One of her biggest obsessions was Shimmer Arbell’s throne-room masterpiece Dedication to the Eight , and to what extent it had caused the artist’s breakdown and tragic death. Neema had decided to write a book about it, a side project once she had settled in at the Bear monastery. She had romantic visions of the private suite that awaited her there—a deep, imposing stone fireplace, snowflakes swirling against the windowpanes, thick blankets and hot chocolate, shelves and shelves of books. She wasn’t sure where she was going to get the hot chocolate from, given that her hosts were committed to the Way of the Bear. She might have to buy some and take it with her. Neema’s romantic visions often ended like this—with her fretting over their verisimilitude.

Before she left the island, she was keen to snatch an interview with Shimmer’s older sister, Lady Harmony Arbell-Ranor. As a gift to herself, Neema had seated the celebrated composer next to her at the feast.

Lady Harmony wafted over to join them in diamonds and blue velvet, smelling of peaches. Settling herself down with straight-backed poise, she surveyed the table, which included Tala and Sunur, and Facet the court jeweller, as if they were the cast of an opera she was glad she hadn’t written. “How lucky we are,” she declared. “Such a vivid mix.” Then she turned round and fell into a deep conversation with her cousin, who was sitting behind her at the next table.

“Nice manners,” Sunur grumbled.

Tala put a hand on her wife’s leg.

The soup arrived. “We should thank the Eight,” someone said, and everyone dutifully held hands as he said the blessing. “Divine Guardians of Orrun—we thank you for this feast. We thank you for your protection and guidance. Eternal Eight, watch over us always.”

“And remain Hidden,” everyone else mumbled.

Lady Harmony plucked her hand free from Neema’s and swivelled back to her cousin. There was talk of a new yacht, and the struggle to find a decent crew. “One cannot teach discretion,” Lady Harmony said. “One cannot teach them anything,” her cousin replied.

This continued through the first course, Lady Harmony with her back to the table, her soup untouched. Neema had to fight the urge to tap her bare shoulder with her spoon. Just lightly, to get her attention. Tap tap, like a boiled egg.

“This soup is delicious,” Tala said, and Facet agreed. The jeweller—a short, elderly black man with sapphire blue eyes—was professionally amiable. He had a saying, which he’d polished up like one of his gemstones, that “no diamond ever shone as brightly as an open heart.” As a survivor of the purges and—more deadly—the vagaries of court fashion, the chances he actually believed this were slim. But it sounded lovely.

“Chef Ganstra adapted Empress Yasthala’s menu to suit a modern palate,” Neema told them, across the table. “The original was based around her favourite recipes: pomegranate rice, fragrant roast chicken, spiced prawns, sea bass in a chilli sauce, garlic greens with toasted chickpeas.

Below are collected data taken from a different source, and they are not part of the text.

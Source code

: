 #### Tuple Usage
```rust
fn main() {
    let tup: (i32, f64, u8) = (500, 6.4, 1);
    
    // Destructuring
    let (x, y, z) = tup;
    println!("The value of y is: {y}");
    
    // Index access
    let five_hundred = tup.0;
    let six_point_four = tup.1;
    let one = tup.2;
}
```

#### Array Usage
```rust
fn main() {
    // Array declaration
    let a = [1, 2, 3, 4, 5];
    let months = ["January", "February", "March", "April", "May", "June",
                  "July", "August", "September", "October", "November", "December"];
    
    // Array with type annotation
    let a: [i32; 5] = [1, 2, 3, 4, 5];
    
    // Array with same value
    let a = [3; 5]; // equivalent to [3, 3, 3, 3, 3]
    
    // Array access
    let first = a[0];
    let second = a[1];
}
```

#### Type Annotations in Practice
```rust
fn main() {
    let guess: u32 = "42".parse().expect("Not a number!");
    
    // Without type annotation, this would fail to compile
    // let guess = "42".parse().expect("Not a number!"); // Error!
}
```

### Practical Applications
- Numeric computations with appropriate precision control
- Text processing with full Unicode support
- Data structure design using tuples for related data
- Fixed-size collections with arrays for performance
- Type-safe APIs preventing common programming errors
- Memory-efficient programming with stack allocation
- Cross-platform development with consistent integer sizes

Simple, traditional recipes refined for a grand occasion. The only significant change is to the central dish. Yasthala’s banquet featured a twenty-foot-long sea eel, dressed to look like the Dragon. Chef Ganstra found that at such a monstrous size, the eels become tough and unpleasant to eat. For our feast he has created individual dragons for each guest, using smaller eels wrapped in a light pastry. This makes for a much tastier, if less dramatic dish.”

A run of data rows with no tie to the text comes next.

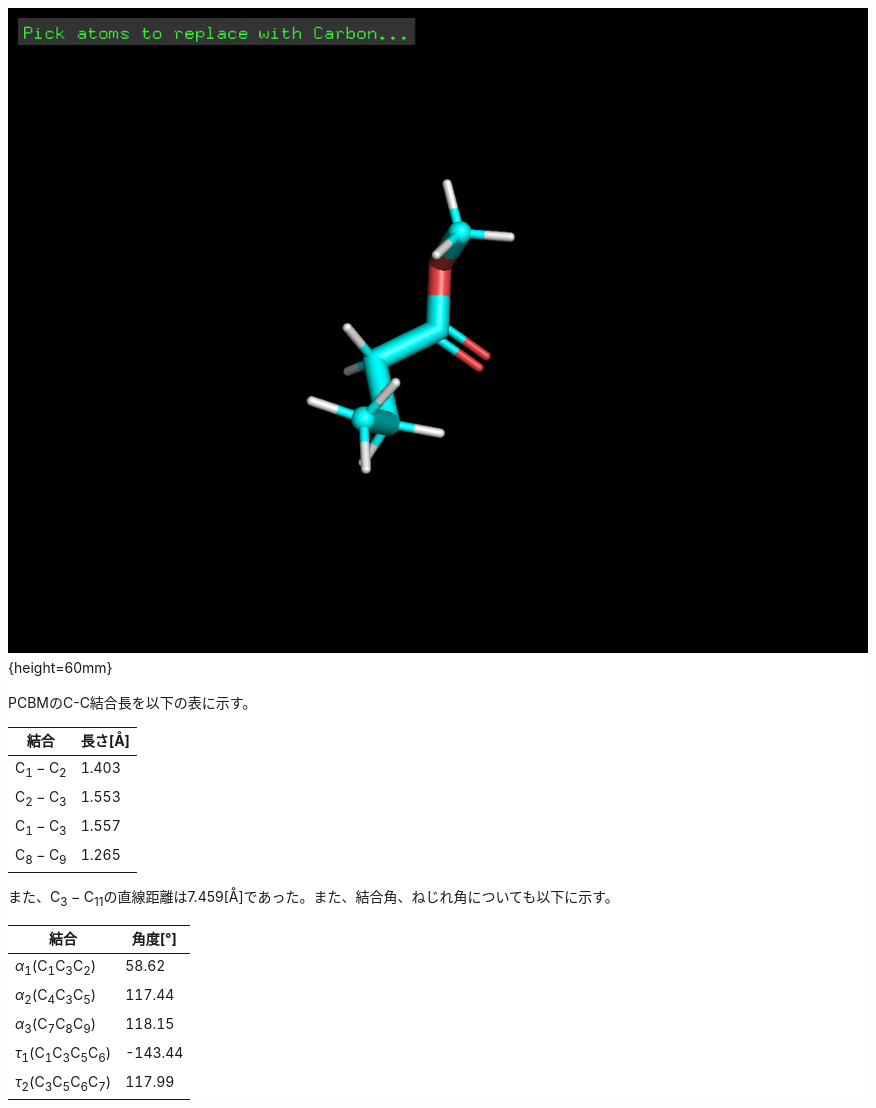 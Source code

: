 ![酪酸メチル立体構造](butylmetylestel.png){height=60mm}  

PCBMのC-C結合長を以下の表に示す。  

|結合|長さ[Å]|
|----|------|
|$\mathrm{C_1-C_2}$|1.403|
|$\mathrm{C_2-C_3}$|1.553|
|$\mathrm{C_1-C_3}$|1.557|
|$\mathrm{C_8-C_9}$|1.265|  

また、$\mathrm{C_3-C_{11}}$の直線距離は7.459[Å]であった。また、結合角、ねじれ角についても以下に示す。  

|結合|角度[°]|
|----|------|
|$\alpha_1(\mathrm{C_1C_3C_2})$|58.62|
|$\alpha_2(\mathrm{C_4C_3C_5})$|117.44|
|$\alpha_3(\mathrm{C_7C_8C_9})$|118.15|
|$\tau_1(\mathrm{C_1C_3C_5C_6})$|-143.44|
|$\tau_2(\mathrm{C_3C_5C_6C_7})$|117.99|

Neema stopped there because Facet’s eyes had glazed over, and everyone else was either laughing or trying hard not to.

“Thanks for the lecture,” someone muttered. The same man who had given the blessing.

“Ah, right. Sorry.” Neema turned the stem of her wine glass between her fingers. She had an unfortunate tendency to speak in paragraphs when she was nervous.

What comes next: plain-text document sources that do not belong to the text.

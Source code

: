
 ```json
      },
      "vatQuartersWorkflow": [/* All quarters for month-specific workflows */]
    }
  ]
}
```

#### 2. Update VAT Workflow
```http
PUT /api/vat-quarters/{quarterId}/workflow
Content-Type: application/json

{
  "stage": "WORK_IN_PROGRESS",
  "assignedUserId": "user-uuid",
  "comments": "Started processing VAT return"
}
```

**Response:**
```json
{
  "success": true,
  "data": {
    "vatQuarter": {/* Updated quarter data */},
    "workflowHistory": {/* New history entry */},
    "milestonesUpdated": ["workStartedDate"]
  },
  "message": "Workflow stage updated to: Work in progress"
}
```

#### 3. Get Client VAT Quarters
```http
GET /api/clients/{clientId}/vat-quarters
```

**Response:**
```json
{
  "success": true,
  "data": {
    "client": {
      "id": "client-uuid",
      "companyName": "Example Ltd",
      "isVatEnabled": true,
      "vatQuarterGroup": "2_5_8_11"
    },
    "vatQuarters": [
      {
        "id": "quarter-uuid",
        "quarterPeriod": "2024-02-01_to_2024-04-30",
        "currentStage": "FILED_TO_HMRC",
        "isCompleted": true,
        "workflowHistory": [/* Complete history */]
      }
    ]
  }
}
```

A melon sorbet next to cleanse the palate, and still Lady Harmony did not turn around.

Sunur lost patience. “Hey!” she called across the table. “Your ladyship!”

Reluctantly, Lady Harmony shifted back to face them.

Sunur pushed her tortoiseshell glasses up her nose, enjoying herself. “Do you want Havoc to lose?”

The table froze. Lady Harmony’s son was the Monkey contender for the throne.

Sunur grinned, to show she was joking (sort of). “You’re not wearing his colour.”

Lady Harmony rescued her smile. “Yellow does nothing for one’s complexion,” she said, patting her ivory skin.

Facet leapt into the breach. “My Lady suits every colour. But in blue, she outshines us all.”

Sunur made a loud gagging noise, then yelped as Tala kicked her ankle.

“Lady Harmony,” Neema said, snatching her chance. “I’m researching a book on Dedication to the Eight, and your sister’s—”

“ We do not speak of her ,” Lady Harmony hissed, and pivoted back to her cousin.

Chastened, Neema returned to her sorbet. With the conversation flowing over her head, her thoughts returned to her argument with Gaida. She had to get her hands on Yaan Rack’s report, before Gaida passed it over to Kindry. If she could find it, and destroy it… She was tempted to sneak away now, but this was her ceremony, her responsibility—she couldn’t leave until it was over. So, when? It had to be tonight. But Gaida was hosting the Raven afterparty in her rooms straight after the feast.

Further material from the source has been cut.